A small earthquake has taken place directly on the New Madrid Seismic Fault; the most active fault east of the Rocky Mountains. The quake was centered 5.6 miles north of New Madrid, MO at a (shallow) depth of 9.5 miles. Whether this is a fore-shock of a coming larger quake, is tough to tell. But folks in the Geological profession know that the New Madrid Fault has, in the distant past, caused horrific earthquakes that killed many people. In one quake, the ground shifted to much, it actually caused sections of the Mississippi River to run backwards for hours! If such a quake struck today, with all the development which has taken place, the toll would be staggering.

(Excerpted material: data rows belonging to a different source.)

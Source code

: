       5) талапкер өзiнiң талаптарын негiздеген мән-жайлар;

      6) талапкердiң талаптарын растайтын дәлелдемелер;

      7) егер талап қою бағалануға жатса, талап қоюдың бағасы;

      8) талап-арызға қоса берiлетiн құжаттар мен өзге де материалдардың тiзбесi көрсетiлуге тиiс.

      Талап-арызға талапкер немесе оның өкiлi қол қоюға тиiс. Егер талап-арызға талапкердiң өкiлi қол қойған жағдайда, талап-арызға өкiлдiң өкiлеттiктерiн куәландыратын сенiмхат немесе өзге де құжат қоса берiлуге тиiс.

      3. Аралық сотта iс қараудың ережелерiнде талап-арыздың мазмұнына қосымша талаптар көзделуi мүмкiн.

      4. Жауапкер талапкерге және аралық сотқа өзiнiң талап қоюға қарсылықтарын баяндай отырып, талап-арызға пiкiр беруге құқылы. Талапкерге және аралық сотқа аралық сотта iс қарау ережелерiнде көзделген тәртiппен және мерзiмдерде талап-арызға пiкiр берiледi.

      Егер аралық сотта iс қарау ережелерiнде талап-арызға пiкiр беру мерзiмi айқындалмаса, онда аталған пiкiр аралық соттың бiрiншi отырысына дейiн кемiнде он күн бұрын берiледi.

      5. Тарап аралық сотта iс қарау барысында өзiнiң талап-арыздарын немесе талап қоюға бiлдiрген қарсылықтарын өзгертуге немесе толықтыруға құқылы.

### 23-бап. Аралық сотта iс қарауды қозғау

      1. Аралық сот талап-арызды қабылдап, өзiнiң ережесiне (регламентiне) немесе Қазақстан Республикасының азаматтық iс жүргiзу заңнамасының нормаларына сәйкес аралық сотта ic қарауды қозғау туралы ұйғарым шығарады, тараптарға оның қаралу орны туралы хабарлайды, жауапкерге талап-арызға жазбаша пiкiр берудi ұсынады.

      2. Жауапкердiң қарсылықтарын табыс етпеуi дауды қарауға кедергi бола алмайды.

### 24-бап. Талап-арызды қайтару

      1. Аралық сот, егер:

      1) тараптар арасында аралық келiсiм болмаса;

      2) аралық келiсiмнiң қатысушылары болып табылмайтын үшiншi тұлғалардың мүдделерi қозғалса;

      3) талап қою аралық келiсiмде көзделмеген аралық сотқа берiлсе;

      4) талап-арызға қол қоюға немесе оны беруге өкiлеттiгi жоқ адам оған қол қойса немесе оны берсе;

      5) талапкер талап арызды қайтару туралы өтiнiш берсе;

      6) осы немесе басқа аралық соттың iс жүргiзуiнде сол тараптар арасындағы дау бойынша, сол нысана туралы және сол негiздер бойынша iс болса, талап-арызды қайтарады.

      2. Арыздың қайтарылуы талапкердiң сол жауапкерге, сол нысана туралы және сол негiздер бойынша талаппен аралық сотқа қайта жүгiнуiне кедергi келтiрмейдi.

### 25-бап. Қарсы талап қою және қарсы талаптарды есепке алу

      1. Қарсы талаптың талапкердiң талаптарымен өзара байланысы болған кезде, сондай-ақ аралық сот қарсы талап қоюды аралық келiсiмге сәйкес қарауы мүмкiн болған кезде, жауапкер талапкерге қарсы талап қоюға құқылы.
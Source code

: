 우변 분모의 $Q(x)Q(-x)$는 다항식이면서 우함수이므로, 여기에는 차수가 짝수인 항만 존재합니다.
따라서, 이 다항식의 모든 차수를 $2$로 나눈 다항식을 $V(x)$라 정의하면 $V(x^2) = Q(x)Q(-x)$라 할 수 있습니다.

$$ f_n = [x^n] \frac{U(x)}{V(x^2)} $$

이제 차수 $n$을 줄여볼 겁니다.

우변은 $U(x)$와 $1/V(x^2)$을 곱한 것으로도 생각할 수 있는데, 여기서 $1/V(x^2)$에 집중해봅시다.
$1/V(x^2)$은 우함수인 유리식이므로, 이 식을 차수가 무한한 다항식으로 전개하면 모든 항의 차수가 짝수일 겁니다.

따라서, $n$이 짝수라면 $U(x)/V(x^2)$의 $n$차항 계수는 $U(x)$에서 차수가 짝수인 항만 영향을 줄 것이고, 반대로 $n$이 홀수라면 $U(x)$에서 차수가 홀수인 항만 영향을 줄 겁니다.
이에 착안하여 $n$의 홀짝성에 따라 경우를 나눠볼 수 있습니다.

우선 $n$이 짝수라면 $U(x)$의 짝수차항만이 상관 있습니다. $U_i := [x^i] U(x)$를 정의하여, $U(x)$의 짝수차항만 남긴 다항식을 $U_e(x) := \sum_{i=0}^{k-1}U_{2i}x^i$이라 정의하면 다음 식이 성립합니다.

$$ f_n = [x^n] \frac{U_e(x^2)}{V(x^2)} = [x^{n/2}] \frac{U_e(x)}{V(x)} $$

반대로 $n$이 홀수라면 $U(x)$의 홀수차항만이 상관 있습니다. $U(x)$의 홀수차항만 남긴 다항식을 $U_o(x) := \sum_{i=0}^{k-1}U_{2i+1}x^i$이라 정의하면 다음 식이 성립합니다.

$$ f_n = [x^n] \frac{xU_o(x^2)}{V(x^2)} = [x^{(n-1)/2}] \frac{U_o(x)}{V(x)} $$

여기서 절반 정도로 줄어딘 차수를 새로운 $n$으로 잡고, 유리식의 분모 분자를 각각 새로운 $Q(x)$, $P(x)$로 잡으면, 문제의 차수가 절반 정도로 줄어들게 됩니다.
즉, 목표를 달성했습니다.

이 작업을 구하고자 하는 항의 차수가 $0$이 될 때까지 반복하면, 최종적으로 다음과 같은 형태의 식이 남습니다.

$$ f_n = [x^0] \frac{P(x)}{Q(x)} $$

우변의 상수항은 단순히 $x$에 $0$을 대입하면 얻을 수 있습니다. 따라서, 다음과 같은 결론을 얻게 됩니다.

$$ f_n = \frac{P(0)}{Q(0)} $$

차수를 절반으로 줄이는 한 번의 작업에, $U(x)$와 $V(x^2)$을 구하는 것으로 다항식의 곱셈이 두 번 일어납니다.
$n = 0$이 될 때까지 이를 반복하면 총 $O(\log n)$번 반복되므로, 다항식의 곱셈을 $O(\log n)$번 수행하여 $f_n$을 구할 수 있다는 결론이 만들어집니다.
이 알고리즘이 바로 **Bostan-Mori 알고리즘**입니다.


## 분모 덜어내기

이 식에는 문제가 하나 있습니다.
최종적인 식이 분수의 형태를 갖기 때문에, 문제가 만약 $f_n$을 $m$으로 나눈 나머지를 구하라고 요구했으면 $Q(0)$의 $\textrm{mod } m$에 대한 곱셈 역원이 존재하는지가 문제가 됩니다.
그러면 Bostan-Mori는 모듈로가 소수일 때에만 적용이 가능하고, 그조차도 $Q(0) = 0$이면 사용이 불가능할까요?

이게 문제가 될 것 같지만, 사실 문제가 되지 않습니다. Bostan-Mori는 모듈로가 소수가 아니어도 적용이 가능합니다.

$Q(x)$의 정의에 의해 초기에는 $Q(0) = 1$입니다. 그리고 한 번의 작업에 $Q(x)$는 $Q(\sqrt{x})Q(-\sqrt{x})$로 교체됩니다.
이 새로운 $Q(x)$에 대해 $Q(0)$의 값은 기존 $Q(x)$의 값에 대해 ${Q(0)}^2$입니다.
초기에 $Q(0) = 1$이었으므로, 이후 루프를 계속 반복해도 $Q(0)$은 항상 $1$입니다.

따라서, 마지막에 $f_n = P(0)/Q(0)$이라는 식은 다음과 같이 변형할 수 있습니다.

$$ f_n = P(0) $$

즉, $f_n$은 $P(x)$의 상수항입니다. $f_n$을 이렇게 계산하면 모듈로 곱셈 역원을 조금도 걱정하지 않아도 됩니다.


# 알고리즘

The New Madrid seismic zone of southeast Missouri and adjacent States is the most seismically active in North America east of the Rockies. During the winter of 1811-1812 three very large earthquakes devastated the area and were felt throughout most of the Nation. They occurred a few weeks apart on December 16, January 23, and February 7. Hundreds of aftershocks, some severely damaging by themselves, continued for years. Prehistoric earthquakes similar in size to those of 1811-1812 occurred in the middle 1400's and around 900 A.D. Strong, damaging earthquakes struck the southwestern end of the seismic zone near Marked Tree, Arkansas in 1843 (magnitude 6.3), and the northeastern end near Charleston, Missouri in 1895 (magnitude 6.6). Since 1900, moderately damaging earthquakes have struck the seismic zone every few decades. About twice a year people feel still smaller earthquakes that do not cause damage.
Earthquakes in the central and eastern U.S. are typically felt over a much broader region than in the western U.S. East of the Rockies, an earthquake can be felt over an area as much as ten times larger than a similar magnitude earthquake on the west coast. A magnitude 4.0 eastern U.S. earthquake typically can be felt at many places as far as 100 km (60 mi) from where it occurred, and it infrequently causes damage near its source. A magnitude 5.5 eastern U.S. earthquake usually can be felt as far as 500 km (300 mi) from where it occurred, and sometimes causes damage as far away as 40 km (25 mi).